• Exercise data:
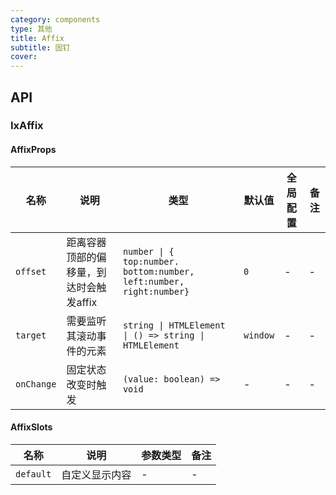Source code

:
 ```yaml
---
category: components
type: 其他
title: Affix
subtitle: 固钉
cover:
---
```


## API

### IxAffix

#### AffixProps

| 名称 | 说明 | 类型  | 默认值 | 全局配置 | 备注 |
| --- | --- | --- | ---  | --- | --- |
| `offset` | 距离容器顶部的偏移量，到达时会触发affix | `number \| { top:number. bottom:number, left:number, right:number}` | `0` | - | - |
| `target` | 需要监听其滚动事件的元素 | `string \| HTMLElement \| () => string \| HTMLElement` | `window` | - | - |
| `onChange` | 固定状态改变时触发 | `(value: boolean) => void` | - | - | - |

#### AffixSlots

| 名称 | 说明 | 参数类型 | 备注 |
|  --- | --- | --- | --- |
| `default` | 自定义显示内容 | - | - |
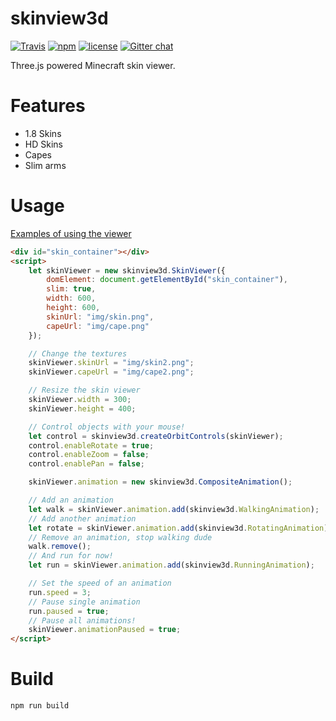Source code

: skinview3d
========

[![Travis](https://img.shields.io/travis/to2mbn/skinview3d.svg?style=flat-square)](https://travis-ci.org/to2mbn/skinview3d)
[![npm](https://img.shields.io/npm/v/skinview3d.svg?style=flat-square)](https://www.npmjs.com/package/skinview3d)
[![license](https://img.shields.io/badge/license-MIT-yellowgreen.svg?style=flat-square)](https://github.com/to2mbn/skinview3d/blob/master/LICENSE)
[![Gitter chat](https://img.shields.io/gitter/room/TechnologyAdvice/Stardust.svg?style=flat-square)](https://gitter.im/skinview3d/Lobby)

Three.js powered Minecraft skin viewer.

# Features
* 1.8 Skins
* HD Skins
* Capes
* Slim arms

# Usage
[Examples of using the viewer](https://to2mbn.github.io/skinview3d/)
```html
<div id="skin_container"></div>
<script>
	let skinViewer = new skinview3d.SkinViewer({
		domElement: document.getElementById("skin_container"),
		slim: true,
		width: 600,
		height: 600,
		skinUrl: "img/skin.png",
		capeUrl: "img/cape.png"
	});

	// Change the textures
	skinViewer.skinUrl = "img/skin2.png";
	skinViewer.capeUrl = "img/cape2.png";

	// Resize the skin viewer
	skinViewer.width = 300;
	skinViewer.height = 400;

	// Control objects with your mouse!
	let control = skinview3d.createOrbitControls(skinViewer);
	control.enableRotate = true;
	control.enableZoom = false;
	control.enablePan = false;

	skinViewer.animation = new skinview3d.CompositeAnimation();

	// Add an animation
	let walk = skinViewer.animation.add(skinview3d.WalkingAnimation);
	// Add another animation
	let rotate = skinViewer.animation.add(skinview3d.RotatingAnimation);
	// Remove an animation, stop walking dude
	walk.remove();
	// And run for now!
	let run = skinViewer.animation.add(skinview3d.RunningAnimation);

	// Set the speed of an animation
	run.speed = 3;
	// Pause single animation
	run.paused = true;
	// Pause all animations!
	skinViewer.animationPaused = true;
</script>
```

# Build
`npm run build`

• Directions:
Return every line of the entries above that the string "square" appears in.

• Problem solution:
[![Travis](https://img.shields.io/travis/to2mbn/skinview3d.svg?style=flat-square)](https://travis-ci.org/to2mbn/skinview3d)
[![npm](https://img.shields.io/npm/v/skinview3d.svg?style=flat-square)](https://www.npmjs.com/package/skinview3d)
[![license](https://img.shields.io/badge/license-MIT-yellowgreen.svg?style=flat-square)](https://github.com/to2mbn/skinview3d/blob/master/LICENSE)
[![Gitter chat](https://img.shields.io/gitter/room/TechnologyAdvice/Stardust.svg?style=flat-square)](https://gitter.im/skinview3d/Lobby)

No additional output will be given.